The word to find is "tabular". Copy each line of the material that contains it.

*****

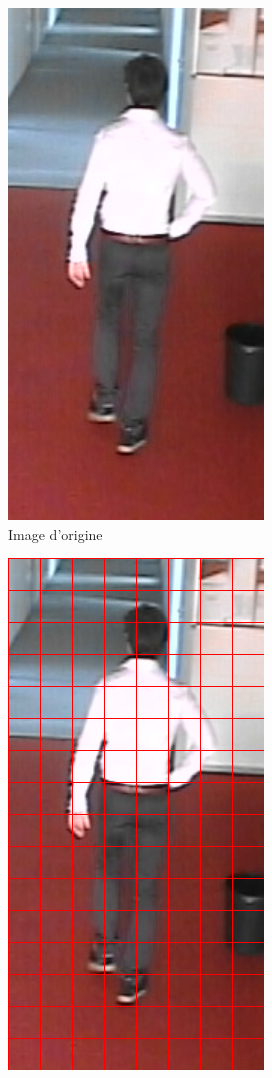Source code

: \documentclass[12pt]{article}
\begin{document}
\begin{figure}[!ht]
\centering
\begin{subfigure}{.3\textwidth}
  \centering
  \includegraphics[width=.5\linewidth]{img/person.png}
  \caption{Image d'origine}
  \label{fig:kernel_sx}
\end{subfigure}%
\begin{subfigure}{.3\textwidth}
  \centering
  \includegraphics[width=.5\linewidth]{img/cell.png}

\end{subfigure}
\end{figure}
\end{document}
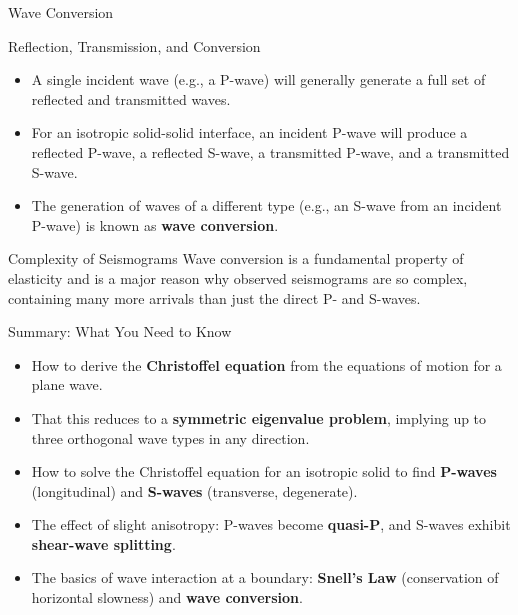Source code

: \documentclass{beamer}
\begin{document}
\begin{frame}{Wave Conversion}
    \begin{block}{Reflection, Transmission, and Conversion}
        \begin{itemize}
            \item A single incident wave (e.g., a P-wave) will generally generate a full set of reflected and transmitted waves.
            \pause
            \item For an isotropic solid-solid interface, an incident P-wave will produce a reflected P-wave, a reflected S-wave, a transmitted P-wave, and a transmitted S-wave.
            \pause
            \item The generation of waves of a different type (e.g., an S-wave from an incident P-wave) is known as \textbf{wave conversion}.
        \end{itemize}
    \end{block}
    \pause
    \begin{exampleblock}{Complexity of Seismograms}
        Wave conversion is a fundamental property of elasticity and is a major reason why observed seismograms are so complex, containing many more arrivals than just the direct P- and S-waves.
    \end{exampleblock}
\end{frame}


\begin{frame}{Summary: What You Need to Know}
    \begin{itemize}
        \item How to derive the \textbf{Christoffel equation} from the equations of motion for a plane wave.
        \pause
        \item That this reduces to a \textbf{symmetric eigenvalue problem}, implying up to three orthogonal wave types in any direction.
        \pause
        \item How to solve the Christoffel equation for an isotropic solid to find \textbf{P-waves} (longitudinal) and \textbf{S-waves} (transverse, degenerate).
        \pause
        \item The effect of slight anisotropy: P-waves become \textbf{quasi-P}, and S-waves exhibit \textbf{shear-wave splitting}.
        \pause
        \item The basics of wave interaction at a boundary: \textbf{Snell's Law} (conservation of horizontal slowness) and \textbf{wave conversion}.
    \end{itemize}
\end{frame}
\end{document}
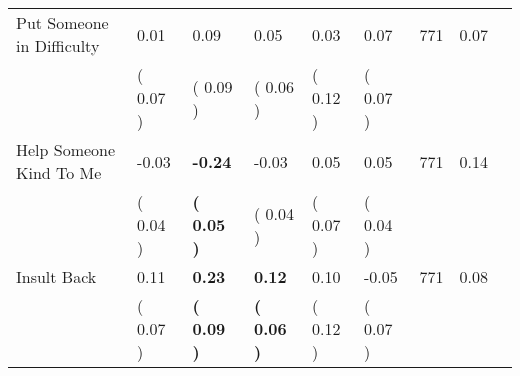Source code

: \begin{tabular}{L{6.2cm} C{1.8cm} C{1.8cm} C{1.8cm} C{1.8cm} C{1.8cm} C{1.8cm} C{0.3cm} C{0.3cm}}
Put Someone in Difficulty &      0.01 &      0.09 &      0.05 &      0.03 &      0.07  & 771 &       0.07 \\ 
 & (     0.07 ) & (     0.09 ) & (     0.06 ) & (     0.12 ) & (     0.07 )  & \\
Help Someone Kind To Me &     -0.03 & \textbf{    -0.24} &     -0.03 &      0.05 &      0.05  & 771 &       0.14 \\ 
 & (     0.04 ) & \textbf{(     0.05 )} & (     0.04 ) & (     0.07 ) & (     0.04 )  & \\
Insult Back &      0.11 & \textbf{     0.23} & \textbf{     0.12} &      0.10 &     -0.05  & 771 &       0.08 \\ 
 & (     0.07 ) & \textbf{(     0.09 )} & \textbf{(     0.06 )} & (     0.12 ) & (     0.07 )  & \\
\bottomrule
\end{tabular}

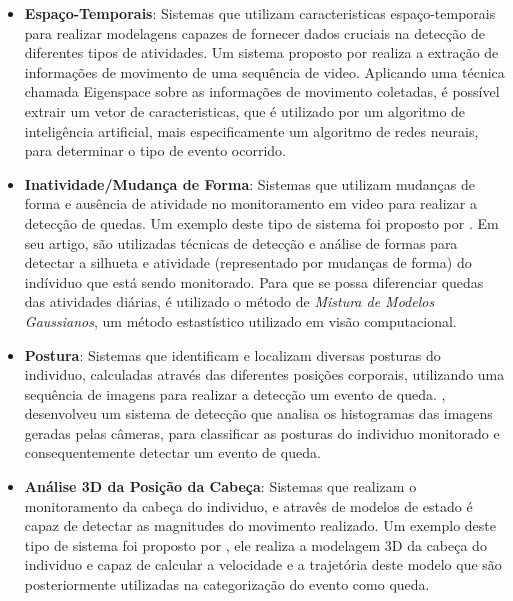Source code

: \begin{itemize}
	\item{\textbf{Espaço-Temporais}: Sistemas que utilizam caracteristicas espaço-temporais para realizar modelagens capazes de fornecer dados cruciais na detecção de diferentes tipos de atividades.  Um sistema proposto por \cite{foroughi2008eigenspace} realiza a extração de informações de movimento de uma sequência de video. Aplicando uma técnica chamada Eigenspace sobre as informações de movimento coletadas, é possível extrair um vetor de caracteristicas, que  é utilizado por um algoritmo de inteligência artificial, mais especificamente um algoritmo de redes neurais, para determinar o tipo de evento ocorrido. }
	
	\item{\textbf{Inatividade/Mudança de Forma}: Sistemas que utilizam mudanças de forma e ausência de atividade no monitoramento em video para realizar a detecção de quedas. Um exemplo deste tipo de sistema foi proposto por \cite{rougier2011robust}. Em seu artigo, são utilizadas técnicas de detecção e análise de formas para detectar a silhueta e atividade (representado por mudanças de forma) do indíviduo que está sendo monitorado. Para que se possa diferenciar quedas das atividades diárias, é utilizado o método de \textit{Mistura de Modelos Gaussianos}, um método estastístico utilizado em visão computacional.}
	
	\item{\textbf{Postura}: Sistemas que identificam e localizam diversas posturas do individuo, calculadas através das diferentes posições corporais, utilizando uma sequência de imagens para realizar a detecção um evento de queda. \cite{cucchiara2005probabilistic}, desenvolveu um sistema de detecção que analisa os histogramas das imagens geradas pelas câmeras, para classificar as posturas do individuo monitorado e consequentemente detectar um evento de queda.  }
	
	\item{\textbf{Análise 3D da Posição da Cabeça}: Sistemas que realizam o monitoramento da cabeça do individuo, e atravês de modelos de estado é capaz de detectar as magnitudes do movimento realizado. Um exemplo deste tipo de sistema foi proposto por \cite{rougier2005demo}, ele realiza a modelagem 3D da cabeça do individuo e capaz de calcular a velocidade e a trajetória deste modelo que são posteriormente utilizadas na categorização do evento como queda.}	
\end{itemize}



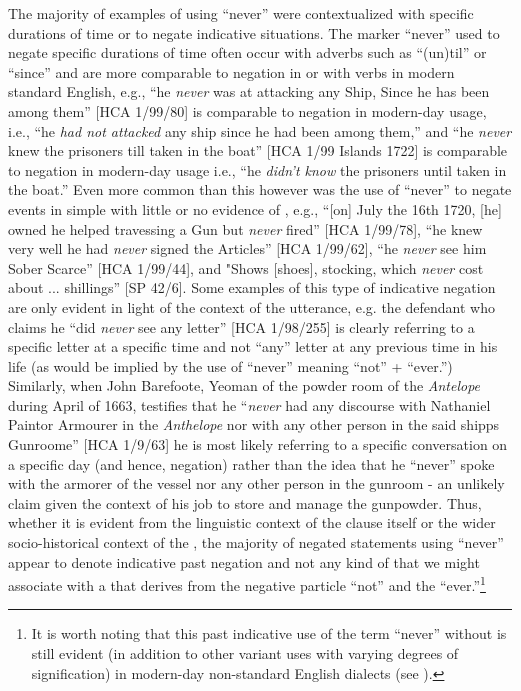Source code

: The majority of examples of using “never” were contextualized with specific durations of time or to negate indicative  situations. The marker “never” used to negate specific durations of time often occur with adverbs such as “(un)til” or “since” and are more comparable to negation in  or with  verbs in modern standard English, e.g., “he \textit{never} was at attacking any Ship, Since he has been among them” [HCA 1/99/80] is comparable to  negation in modern-day usage, i.e., “he \textit{had not attacked} any ship since he had been among them,” and “he \textit{never} knew the prisoners till taken in the boat” [HCA 1/99  Islands 1722] is comparable to  negation in modern-day usage i.e., “he \textit{didn't know} the prisoners until taken in the boat.” Even more common than this however was the use of “never” to negate events in simple  with little or no evidence of , e.g., “[on] July the 16th 1720, [he] owned he helped travessing a Gun but \textit{never} fired” [HCA 1/99/78], “he knew very well he had \textit{never} signed the Articles” [HCA 1/99/62], “he \textit{never} see him Sober Scarce” [HCA 1/99/44], and "Shows [shoes], stocking, which \textit{never} cost about ... shillings” [SP 42/6]. Some examples of this type of indicative  negation are only evident in light of the context of the utterance, e.g. the defendant who claims he “did \textit{never} see any letter” [HCA 1/98/255] is clearly referring to a specific letter at a specific time and not “any” letter at any previous time in his life (as would be implied by the use of “never” meaning “not” + “ever.”) Similarly, when John Barefoote, Yeoman of the powder room of the \textit{Antelope} during April of 1663, testifies that he “\textit{never} had any discourse with Nathaniel Paintor Armourer in the \textit{Anthelope} nor with any other person in the said shipps Gunroome” [HCA 1/9/63] he is most likely referring to a specific conversation on a specific day (and hence,  negation) rather than the idea that he “never” spoke with the armorer of the vessel nor any other person in the gunroom - an unlikely claim given the context of his job to store and manage the gunpowder. Thus, whether it is evident from the linguistic context of the clause itself or the wider socio-historical context of the , the majority of negated statements using “never” appear to denote indicative past negation and not any kind of  that we might associate with a  that derives from the negative particle “not” and the  “ever.”\footnote{It is worth noting that this past indicative use of the term “never” without  is still evident (in addition to other variant uses with varying degrees of  signification) in modern-day non-standard English dialects (see \citealt{LucasWills2012,Mazzen2004}).}  

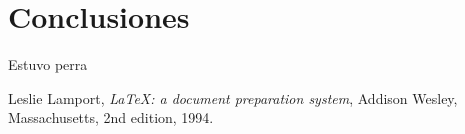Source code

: \documentclass{article}
\begin{document}
\section{Conclusiones}

Estuvo perra 

\begin{thebibliography}{9}

  Leslie Lamport,
  \emph{\LaTeX: a document preparation system},
  Addison Wesley, Massachusetts,
  2nd edition,
  1994.

\end{thebibliography}
\end{document}
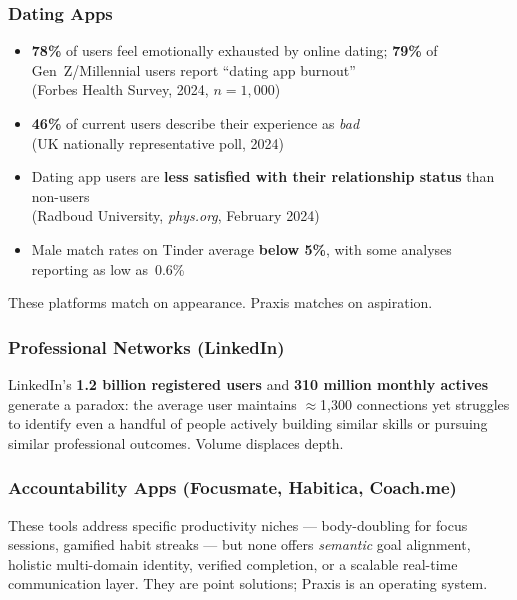 \documentclass[11pt,a4paper]{article}
\begin{document}
\subsubsection{Dating Apps}
\begin{statbox}
\begin{itemize}[nosep]
  \item \textbf{78\%} of users feel emotionally exhausted by online dating; \textbf{79\%} of Gen~Z/Millennial users report ``dating app burnout'' \\ {\small (Forbes Health Survey, 2024, $n=1{,}000$)}
  \item \textbf{46\%} of current users describe their experience as \textit{bad} \\ {\small (UK nationally representative poll, 2024)}
  \item Dating app users are \textbf{less satisfied with their relationship status} than non-users \\ {\small (Radboud University, \textit{phys.org}, February 2024)}
  \item Male match rates on Tinder average \textbf{below 5\%}, with some analyses reporting as low as~0.6\%
\end{itemize}
\end{statbox}

These platforms match on appearance. Praxis matches on aspiration.

\subsubsection{Professional Networks (LinkedIn)}
LinkedIn's \textbf{1.2 billion registered users} and \textbf{310 million monthly actives} generate a paradox: the average user maintains $\approx$1,300 connections yet struggles to identify even a handful of people actively building similar skills or pursuing similar professional outcomes. Volume displaces depth.

\subsubsection{Accountability Apps (Focusmate, Habitica, Coach.me)}
These tools address specific productivity niches — body-doubling for focus sessions, gamified habit streaks — but none offers \textit{semantic} goal alignment, holistic multi-domain identity, verified completion, or a scalable real-time communication layer. They are point solutions; Praxis is an operating system.
\end{document}
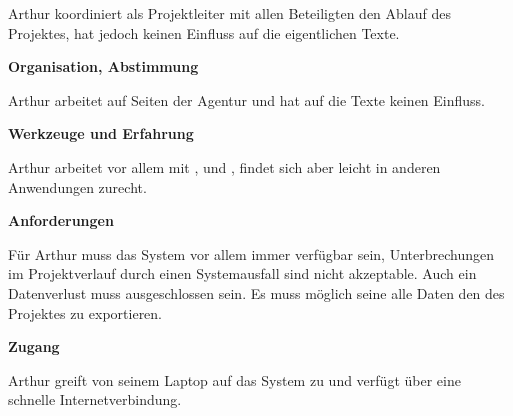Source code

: \begin{multicols}{2}

\begin{center}
\end{center}


Arthur koordiniert als Projektleiter mit allen Beteiligten den Ablauf des Projektes, hat jedoch keinen Einfluss auf die eigentlichen Texte.

\textbf{Organisation, Abstimmung}

Arthur arbeitet auf Seiten der Agentur und hat auf die Texte keinen Einfluss.

\textbf{Werkzeuge und Erfahrung}

Arthur arbeitet vor allem mit ,  und , findet sich aber leicht in anderen Anwendungen zurecht.

\textbf{Anforderungen}

Für Arthur muss das System vor allem immer verfügbar sein, Unterbrechungen im Projektverlauf durch einen Systemausfall sind nicht akzeptable. Auch ein Datenverlust muss ausgeschlossen sein. Es muss möglich seine alle Daten den des Projektes zu exportieren.

\columnbreak

\textbf{Zugang}

Arthur greift von seinem Laptop auf das System zu und verfügt über eine schnelle Internetverbindung.


\end{multicols}
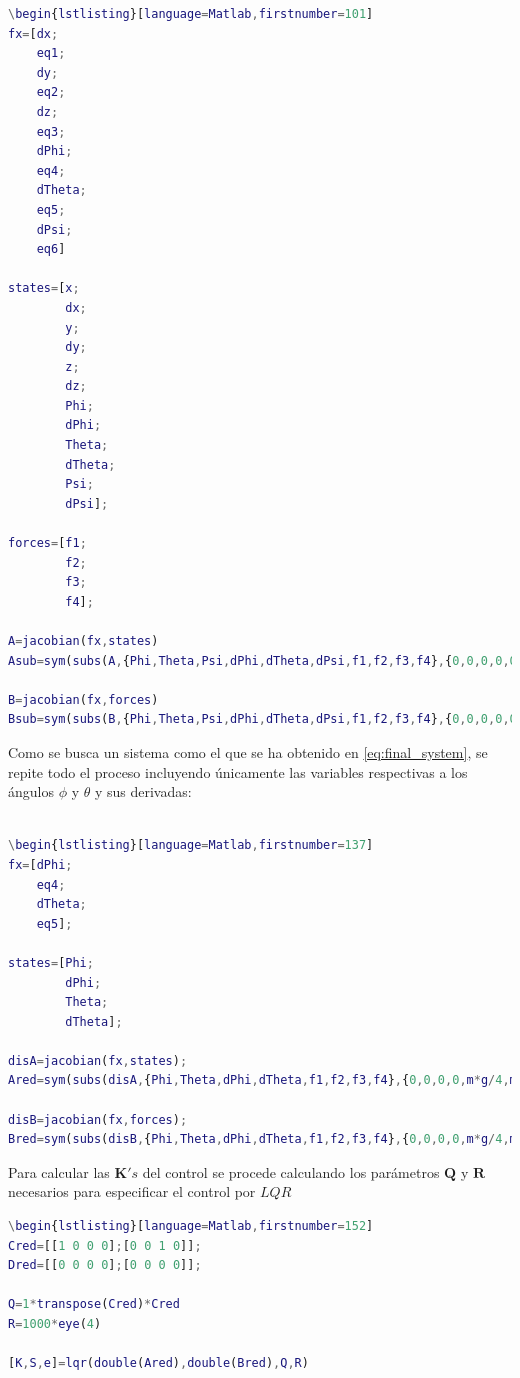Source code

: \documentclass[twoside,11pt]{report}
\begin{document}
\singlespacing
\begin{lstlisting}[language=Matlab,firstnumber=100]
\begin{lstlisting}[language=Matlab,firstnumber=101]
fx=[dx;
    eq1;
    dy;
    eq2;
    dz;
    eq3;
    dPhi;
    eq4;
    dTheta;
    eq5;
    dPsi;
    eq6]

states=[x;
        dx;
        y;
        dy;
        z;
        dz;
        Phi;
        dPhi;
        Theta;
        dTheta;
        Psi;
        dPsi];

forces=[f1;
        f2;
        f3;
        f4];  
        
A=jacobian(fx,states)
Asub=sym(subs(A,{Phi,Theta,Psi,dPhi,dTheta,dPsi,f1,f2,f3,f4},{0,0,0,0,0,0,m*g/4,m*g/4,m*g/4,m*g/4}))

B=jacobian(fx,forces)
Bsub=sym(subs(B,{Phi,Theta,Psi,dPhi,dTheta,dPsi,f1,f2,f3,f4},{0,0,0,0,0,0,m*g/4,m*g/4,m*g/4,m*g/4}))        
\end{lstlisting}
\onehalfspacing

Como se busca un sistema como el que se ha obtenido en \ref{eq:final_system}, se repite todo el proceso incluyendo únicamente las variables respectivas a los ángulos $\phi$ y $\theta$ y sus derivadas:

\singlespacing
\begin{lstlisting}[language=Matlab,firstnumber=136]

\begin{lstlisting}[language=Matlab,firstnumber=137]
fx=[dPhi;
    eq4;
    dTheta;
    eq5];

states=[Phi;
        dPhi;
        Theta;
        dTheta];
        
disA=jacobian(fx,states);
Ared=sym(subs(disA,{Phi,Theta,dPhi,dTheta,f1,f2,f3,f4},{0,0,0,0,m*g/4,m*g/4,m*g/4,m*g/4}))

disB=jacobian(fx,forces);
Bred=sym(subs(disB,{Phi,Theta,dPhi,dTheta,f1,f2,f3,f4},{0,0,0,0,m*g/4,m*g/4,m*g/4,m*g/4}))        
\end{lstlisting}
\onehalfspacing

Para calcular las $\mathbf{K}'s$ del control se procede calculando los parámetros $\mathbf{Q}$ y $\mathbf{R}$ necesarios para especificar el control por $LQR$

\singlespacing
\begin{lstlisting}[language=Matlab,firstnumber=151]
\begin{lstlisting}[language=Matlab,firstnumber=152]
Cred=[[1 0 0 0];[0 0 1 0]];
Dred=[[0 0 0 0];[0 0 0 0]];

Q=1*transpose(Cred)*Cred
R=1000*eye(4)

[K,S,e]=lqr(double(Ared),double(Bred),Q,R)
\end{lstlisting}
\newpage
\end{document}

*****

Completed task ▸
: \begin{tabular}{L{6.2cm} C{1.8cm} C{1.8cm} C{1.8cm} C{1.8cm} C{1.8cm} C{1.8cm} C{0.3cm} C{0.3cm}}
\end{tabular}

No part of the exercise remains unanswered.